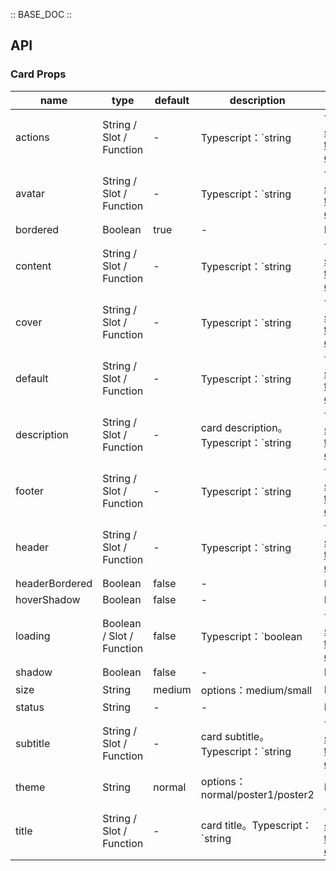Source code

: :: BASE_DOC ::

## API

### Card Props

name | type | default | description | required
-- | -- | -- | -- | --
actions | String / Slot / Function | - | Typescript：`string | TNode`。[see more ts definition](https://github.com/Tencent/tdesign-vue/blob/develop/src/common.ts) | N
avatar | String / Slot / Function | - | Typescript：`string | TNode`。[see more ts definition](https://github.com/Tencent/tdesign-vue/blob/develop/src/common.ts) | N
bordered | Boolean | true | \- | N
content | String / Slot / Function | - | Typescript：`string | TNode`。[see more ts definition](https://github.com/Tencent/tdesign-vue/blob/develop/src/common.ts) | N
cover | String / Slot / Function | - | Typescript：`string | TNode`。[see more ts definition](https://github.com/Tencent/tdesign-vue/blob/develop/src/common.ts) | N
default | String / Slot / Function | - | Typescript：`string | TNode`。[see more ts definition](https://github.com/Tencent/tdesign-vue/blob/develop/src/common.ts) | N
description | String / Slot / Function | - | card description。Typescript：`string | TNode`。[see more ts definition](https://github.com/Tencent/tdesign-vue/blob/develop/src/common.ts) | N
footer | String / Slot / Function | - | Typescript：`string | TNode`。[see more ts definition](https://github.com/Tencent/tdesign-vue/blob/develop/src/common.ts) | N
header | String / Slot / Function | - | Typescript：`string | TNode`。[see more ts definition](https://github.com/Tencent/tdesign-vue/blob/develop/src/common.ts) | N
headerBordered | Boolean | false | \- | N
hoverShadow | Boolean | false | \- | N
loading | Boolean / Slot / Function | false | Typescript：`boolean | TNode`。[see more ts definition](https://github.com/Tencent/tdesign-vue/blob/develop/src/common.ts) | N
shadow | Boolean | false | \- | N
size | String | medium | options：medium/small | N
status | String | - | \- | N
subtitle | String / Slot / Function | - | card subtitle。Typescript：`string | TNode`。[see more ts definition](https://github.com/Tencent/tdesign-vue/blob/develop/src/common.ts) | N
theme | String | normal | options：normal/poster1/poster2 | N
title | String / Slot / Function | - | card title。Typescript：`string | TNode`。[see more ts definition](https://github.com/Tencent/tdesign-vue/blob/develop/src/common.ts) | N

=-=-=-=-=

WHAT THE TASK REQUIRES ▸ Both ends count here. Reproduce exactly the lines from the one containing "headerBordered | Boolean | false | \- | N" through the end of the listing.

SOLVED PROBLEM ▸
headerBordered | Boolean | false | \- | N
hoverShadow | Boolean | false | \- | N
loading | Boolean / Slot / Function | false | Typescript：`boolean | TNode`。[see more ts definition](https://github.com/Tencent/tdesign-vue/blob/develop/src/common.ts) | N
shadow | Boolean | false | \- | N
size | String | medium | options：medium/small | N
status | String | - | \- | N
subtitle | String / Slot / Function | - | card subtitle。Typescript：`string | TNode`。[see more ts definition](https://github.com/Tencent/tdesign-vue/blob/develop/src/common.ts) | N
theme | String | normal | options：normal/poster1/poster2 | N
title | String / Slot / Function | - | card title。Typescript：`string | TNode`。[see more ts definition](https://github.com/Tencent/tdesign-vue/blob/develop/src/common.ts) | N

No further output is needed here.